An
18-year old boy, who was seventeen at the time he kidnapped, methodically
killed and dismembered a 10-year old girl that he grabbed on the way to school,
was sentenced to life in prison.
Prosecutors and a psychologist described him as sadistic.
His
lawyers described him as “still a child himself” and stated that he might have
had trauma before and during birth, had anxiety, a learning disability and an
emotionally distant mother. As far as defenses go, that’s pretty weak. Against the kidnapping, killing and
dismembering of a ten year-old girl by a 17 year-old, the defense comes back
with emotionally distant mother? If that’s
all they’ve got to use, or all they could come up with after actual legal
thought and strategy, then their client really must have been psychotically
evil, because that’s a pitiful defense.
And it didn’t work. As reported by the Houston Chronicle (via theAP): Judge Stephen
Munsinger rejected that image and the defense argument that Sigg should be
eligible for parole in 40 years. He instead ordered the teen to serve a life
sentence for killing Jessica
Ridgeway plus 86 years for other offenses, including sexually assaulting
her and trying to attack a jogger a few months before. The sentence ensured
Sigg will never be released.
Jessica's
disappearance last fall put the Denver suburbs on edge as police, aided by an
army of volunteers, searched for her and then her killer. While people now know
how Jessica was killed, Munsinger said they might never know why.
"Evil
is apparently real," he said. "It was present in our community on
Oct. 5, 2012. Its name was Austin Sigg."
The
defendant didn’t testify during the sentencing.

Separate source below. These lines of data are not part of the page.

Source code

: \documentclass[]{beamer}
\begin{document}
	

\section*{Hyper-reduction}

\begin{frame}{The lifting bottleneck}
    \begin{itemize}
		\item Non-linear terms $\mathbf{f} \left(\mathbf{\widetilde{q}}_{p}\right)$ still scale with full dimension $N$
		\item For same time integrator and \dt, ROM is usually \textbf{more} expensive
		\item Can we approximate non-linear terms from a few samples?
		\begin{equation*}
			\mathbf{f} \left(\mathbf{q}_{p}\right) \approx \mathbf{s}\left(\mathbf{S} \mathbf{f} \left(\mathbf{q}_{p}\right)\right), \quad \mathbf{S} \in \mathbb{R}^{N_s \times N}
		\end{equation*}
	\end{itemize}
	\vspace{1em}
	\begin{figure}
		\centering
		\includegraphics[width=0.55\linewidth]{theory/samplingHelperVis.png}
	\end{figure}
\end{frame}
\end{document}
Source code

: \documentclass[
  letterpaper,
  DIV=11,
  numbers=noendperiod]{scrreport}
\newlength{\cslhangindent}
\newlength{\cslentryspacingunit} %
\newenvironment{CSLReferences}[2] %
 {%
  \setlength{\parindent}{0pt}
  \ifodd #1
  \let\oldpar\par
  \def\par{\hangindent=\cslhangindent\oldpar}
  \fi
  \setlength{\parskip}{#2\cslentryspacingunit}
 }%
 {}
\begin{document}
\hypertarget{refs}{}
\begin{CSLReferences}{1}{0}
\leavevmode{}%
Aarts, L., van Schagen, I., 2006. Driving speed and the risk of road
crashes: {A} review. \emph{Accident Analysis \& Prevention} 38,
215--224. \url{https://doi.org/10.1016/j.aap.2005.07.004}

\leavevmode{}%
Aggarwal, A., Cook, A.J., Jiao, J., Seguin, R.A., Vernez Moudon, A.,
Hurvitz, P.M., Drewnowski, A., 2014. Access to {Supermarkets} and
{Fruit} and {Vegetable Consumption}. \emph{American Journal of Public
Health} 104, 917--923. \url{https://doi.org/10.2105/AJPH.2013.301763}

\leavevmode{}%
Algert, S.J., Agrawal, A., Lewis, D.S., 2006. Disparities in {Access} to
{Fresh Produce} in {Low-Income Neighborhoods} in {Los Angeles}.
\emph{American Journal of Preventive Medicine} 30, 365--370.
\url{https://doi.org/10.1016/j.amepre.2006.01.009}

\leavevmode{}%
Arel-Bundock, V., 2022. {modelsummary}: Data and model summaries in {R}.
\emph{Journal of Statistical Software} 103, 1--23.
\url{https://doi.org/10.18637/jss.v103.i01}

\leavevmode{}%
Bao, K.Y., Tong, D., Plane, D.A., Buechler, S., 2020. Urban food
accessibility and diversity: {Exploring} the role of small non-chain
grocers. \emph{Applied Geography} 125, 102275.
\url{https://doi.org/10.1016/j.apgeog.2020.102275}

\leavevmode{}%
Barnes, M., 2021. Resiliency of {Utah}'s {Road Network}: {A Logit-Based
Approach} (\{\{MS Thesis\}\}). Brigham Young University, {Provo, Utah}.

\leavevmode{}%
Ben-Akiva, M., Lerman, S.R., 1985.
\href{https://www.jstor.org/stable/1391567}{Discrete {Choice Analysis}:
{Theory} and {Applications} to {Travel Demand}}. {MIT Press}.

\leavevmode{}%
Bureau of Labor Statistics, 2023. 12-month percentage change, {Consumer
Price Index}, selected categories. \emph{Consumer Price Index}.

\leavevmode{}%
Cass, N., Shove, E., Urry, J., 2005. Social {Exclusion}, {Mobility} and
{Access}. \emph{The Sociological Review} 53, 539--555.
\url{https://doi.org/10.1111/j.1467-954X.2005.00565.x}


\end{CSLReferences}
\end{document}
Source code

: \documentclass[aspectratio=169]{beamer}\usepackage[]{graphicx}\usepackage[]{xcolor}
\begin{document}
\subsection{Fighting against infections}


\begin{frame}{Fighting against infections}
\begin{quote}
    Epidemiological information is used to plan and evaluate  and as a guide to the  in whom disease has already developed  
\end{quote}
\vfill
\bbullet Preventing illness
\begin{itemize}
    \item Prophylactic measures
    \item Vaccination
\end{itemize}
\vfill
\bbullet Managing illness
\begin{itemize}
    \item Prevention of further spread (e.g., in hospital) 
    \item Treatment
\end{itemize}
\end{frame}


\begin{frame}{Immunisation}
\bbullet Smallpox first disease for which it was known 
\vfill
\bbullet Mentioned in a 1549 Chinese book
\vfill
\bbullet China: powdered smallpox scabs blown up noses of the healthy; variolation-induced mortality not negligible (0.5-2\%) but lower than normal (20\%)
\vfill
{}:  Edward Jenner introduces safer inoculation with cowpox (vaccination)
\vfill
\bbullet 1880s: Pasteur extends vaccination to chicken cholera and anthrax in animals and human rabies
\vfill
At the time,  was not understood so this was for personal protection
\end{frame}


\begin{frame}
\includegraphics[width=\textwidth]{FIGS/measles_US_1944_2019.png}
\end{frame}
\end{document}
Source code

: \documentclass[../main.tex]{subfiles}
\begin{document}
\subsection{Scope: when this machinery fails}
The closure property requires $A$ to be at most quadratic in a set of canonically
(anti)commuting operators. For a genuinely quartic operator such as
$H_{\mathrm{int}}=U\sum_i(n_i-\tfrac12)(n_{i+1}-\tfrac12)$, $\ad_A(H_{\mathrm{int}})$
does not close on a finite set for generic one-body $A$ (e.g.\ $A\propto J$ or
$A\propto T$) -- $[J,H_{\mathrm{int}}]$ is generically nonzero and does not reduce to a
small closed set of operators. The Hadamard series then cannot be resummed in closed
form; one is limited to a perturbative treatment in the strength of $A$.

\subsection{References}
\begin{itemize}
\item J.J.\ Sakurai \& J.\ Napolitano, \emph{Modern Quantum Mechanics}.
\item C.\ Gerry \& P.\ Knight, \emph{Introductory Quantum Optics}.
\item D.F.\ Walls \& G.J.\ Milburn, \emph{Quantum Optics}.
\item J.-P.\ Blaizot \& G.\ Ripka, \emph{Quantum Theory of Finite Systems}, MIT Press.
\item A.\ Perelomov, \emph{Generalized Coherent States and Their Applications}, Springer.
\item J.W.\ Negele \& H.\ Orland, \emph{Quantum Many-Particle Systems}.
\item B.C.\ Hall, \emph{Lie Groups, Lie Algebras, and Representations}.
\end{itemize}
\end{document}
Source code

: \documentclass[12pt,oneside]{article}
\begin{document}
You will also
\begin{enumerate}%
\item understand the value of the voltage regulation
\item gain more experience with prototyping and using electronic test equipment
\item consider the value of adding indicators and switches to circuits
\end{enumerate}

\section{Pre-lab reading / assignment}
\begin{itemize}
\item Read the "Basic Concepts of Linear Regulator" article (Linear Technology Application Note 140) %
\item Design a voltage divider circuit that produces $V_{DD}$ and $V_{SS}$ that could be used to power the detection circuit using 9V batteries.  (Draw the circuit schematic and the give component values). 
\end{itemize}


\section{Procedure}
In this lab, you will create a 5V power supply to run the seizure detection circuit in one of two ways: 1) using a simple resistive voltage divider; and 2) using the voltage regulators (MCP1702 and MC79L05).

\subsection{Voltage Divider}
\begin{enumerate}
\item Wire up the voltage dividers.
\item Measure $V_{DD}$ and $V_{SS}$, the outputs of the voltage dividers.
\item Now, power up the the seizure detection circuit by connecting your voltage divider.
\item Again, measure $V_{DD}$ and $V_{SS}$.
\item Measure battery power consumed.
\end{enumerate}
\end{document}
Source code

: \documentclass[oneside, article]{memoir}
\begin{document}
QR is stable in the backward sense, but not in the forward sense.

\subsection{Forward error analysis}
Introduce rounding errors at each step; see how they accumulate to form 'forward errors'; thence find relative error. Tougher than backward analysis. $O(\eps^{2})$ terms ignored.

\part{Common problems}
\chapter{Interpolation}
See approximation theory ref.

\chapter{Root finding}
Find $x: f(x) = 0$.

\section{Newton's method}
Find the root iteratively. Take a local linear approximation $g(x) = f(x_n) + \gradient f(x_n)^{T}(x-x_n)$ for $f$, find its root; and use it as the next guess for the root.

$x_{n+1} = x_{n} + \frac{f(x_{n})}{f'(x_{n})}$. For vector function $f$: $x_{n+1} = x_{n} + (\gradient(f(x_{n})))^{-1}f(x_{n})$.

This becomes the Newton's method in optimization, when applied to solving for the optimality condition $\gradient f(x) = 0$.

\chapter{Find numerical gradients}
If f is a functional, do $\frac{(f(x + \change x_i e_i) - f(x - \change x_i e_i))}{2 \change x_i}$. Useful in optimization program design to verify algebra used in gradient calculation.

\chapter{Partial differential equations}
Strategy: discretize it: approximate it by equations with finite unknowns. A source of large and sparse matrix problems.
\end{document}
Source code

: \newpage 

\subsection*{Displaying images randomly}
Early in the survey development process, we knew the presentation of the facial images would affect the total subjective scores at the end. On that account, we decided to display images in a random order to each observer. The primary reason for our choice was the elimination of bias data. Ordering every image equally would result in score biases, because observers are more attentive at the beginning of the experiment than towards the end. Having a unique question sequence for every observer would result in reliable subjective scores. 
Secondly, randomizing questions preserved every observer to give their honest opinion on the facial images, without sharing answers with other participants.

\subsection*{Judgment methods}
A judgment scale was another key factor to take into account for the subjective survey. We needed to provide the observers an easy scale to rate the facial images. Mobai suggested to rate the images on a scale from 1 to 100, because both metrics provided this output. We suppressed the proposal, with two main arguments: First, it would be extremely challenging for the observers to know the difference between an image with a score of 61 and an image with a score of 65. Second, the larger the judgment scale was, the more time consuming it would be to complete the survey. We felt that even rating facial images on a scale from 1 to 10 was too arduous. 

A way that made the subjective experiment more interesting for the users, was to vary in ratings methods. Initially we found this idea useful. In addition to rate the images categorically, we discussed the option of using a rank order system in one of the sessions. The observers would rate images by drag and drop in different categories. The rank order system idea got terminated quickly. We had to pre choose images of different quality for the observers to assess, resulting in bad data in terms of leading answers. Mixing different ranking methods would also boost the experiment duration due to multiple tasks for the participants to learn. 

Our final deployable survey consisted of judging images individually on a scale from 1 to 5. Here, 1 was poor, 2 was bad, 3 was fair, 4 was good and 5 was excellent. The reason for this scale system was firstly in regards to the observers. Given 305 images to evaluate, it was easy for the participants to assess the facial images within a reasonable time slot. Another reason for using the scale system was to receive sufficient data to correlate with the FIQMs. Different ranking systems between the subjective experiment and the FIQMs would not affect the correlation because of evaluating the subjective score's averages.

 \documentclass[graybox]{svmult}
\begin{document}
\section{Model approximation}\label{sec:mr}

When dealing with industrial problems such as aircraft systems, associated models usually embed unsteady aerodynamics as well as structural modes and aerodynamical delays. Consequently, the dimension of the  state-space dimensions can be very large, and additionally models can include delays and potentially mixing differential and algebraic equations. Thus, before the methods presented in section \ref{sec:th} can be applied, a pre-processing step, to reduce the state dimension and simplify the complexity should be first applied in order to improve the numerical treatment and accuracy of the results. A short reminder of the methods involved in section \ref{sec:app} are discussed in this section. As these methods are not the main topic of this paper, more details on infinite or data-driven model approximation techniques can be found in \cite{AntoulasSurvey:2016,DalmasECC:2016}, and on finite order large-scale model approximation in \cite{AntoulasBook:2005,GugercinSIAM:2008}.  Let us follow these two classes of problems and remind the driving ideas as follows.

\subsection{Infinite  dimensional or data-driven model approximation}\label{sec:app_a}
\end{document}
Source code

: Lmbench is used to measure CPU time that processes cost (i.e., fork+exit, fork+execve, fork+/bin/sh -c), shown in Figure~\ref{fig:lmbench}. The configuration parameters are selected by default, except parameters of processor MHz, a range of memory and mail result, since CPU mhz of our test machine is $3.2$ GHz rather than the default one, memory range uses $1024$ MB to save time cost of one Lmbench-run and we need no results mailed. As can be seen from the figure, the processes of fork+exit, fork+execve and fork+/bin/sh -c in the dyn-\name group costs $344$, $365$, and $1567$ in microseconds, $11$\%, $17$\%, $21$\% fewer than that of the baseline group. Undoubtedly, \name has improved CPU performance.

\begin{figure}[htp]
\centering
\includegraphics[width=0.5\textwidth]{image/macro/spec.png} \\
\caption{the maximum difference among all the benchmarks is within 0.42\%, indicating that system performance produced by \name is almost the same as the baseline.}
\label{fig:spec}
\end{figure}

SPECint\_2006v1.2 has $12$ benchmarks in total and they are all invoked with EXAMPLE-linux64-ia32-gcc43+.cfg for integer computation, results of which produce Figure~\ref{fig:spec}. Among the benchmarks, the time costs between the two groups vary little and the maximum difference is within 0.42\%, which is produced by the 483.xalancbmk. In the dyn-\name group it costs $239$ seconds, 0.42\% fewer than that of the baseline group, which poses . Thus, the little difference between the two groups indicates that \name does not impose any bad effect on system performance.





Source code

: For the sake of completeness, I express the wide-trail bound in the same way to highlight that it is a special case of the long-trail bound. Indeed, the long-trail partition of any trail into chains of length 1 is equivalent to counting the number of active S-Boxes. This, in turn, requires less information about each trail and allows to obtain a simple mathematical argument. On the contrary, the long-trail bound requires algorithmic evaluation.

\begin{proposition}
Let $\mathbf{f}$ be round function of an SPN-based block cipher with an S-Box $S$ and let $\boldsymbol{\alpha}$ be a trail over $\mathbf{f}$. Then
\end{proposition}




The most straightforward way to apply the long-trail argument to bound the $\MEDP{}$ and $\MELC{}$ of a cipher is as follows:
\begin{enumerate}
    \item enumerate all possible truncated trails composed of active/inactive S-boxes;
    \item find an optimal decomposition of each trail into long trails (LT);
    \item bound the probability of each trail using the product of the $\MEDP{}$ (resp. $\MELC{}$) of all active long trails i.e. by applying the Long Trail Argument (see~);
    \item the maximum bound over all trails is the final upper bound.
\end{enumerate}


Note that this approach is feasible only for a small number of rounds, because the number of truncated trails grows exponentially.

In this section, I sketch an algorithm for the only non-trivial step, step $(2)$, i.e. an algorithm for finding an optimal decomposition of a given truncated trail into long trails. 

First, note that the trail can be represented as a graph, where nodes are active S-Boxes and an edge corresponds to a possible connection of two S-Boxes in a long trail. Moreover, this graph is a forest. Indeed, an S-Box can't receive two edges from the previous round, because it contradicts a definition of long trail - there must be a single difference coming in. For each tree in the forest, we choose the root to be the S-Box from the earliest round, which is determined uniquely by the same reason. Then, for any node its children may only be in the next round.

The prosecution did address the defense’s testimony that the teenager’s
mother huffed glue while pregnant and that he’d gotten counseling when 12 years
old, in the most straightforward manner: "Even if true, whatever forces have made Austin Sigg who he is, he
is broken," Sargent said. "The only way to protect the community from
him is to keep him confined forever."
And therein lies the problem with
most defendants’ strategy during the punishment phase of heinous crimes, be
they capital crimes (death sentence) or serious non capital. Many, many defendants try to get leniency by
stating how messed up their childhoods were, so much so that they didn’t learn
right from wrong and were so messed up by abuse or their parents’ drug use that
they are depraved. It usually doesn’t
make the judge or jury feel sorry for them – or at least not as sorry for them
as for the victim of their crimes – and does seriously make the jury or judge
lock the person up. If the defendant is
so messed up that he is completely depraved, telling why it happened doesn’t
change the fact that the defense attorney has just spent hours or days telling
the judge that his client is depraved (no matter what the cause) and the judge
or jury surely doesn’t want that person on the streets again.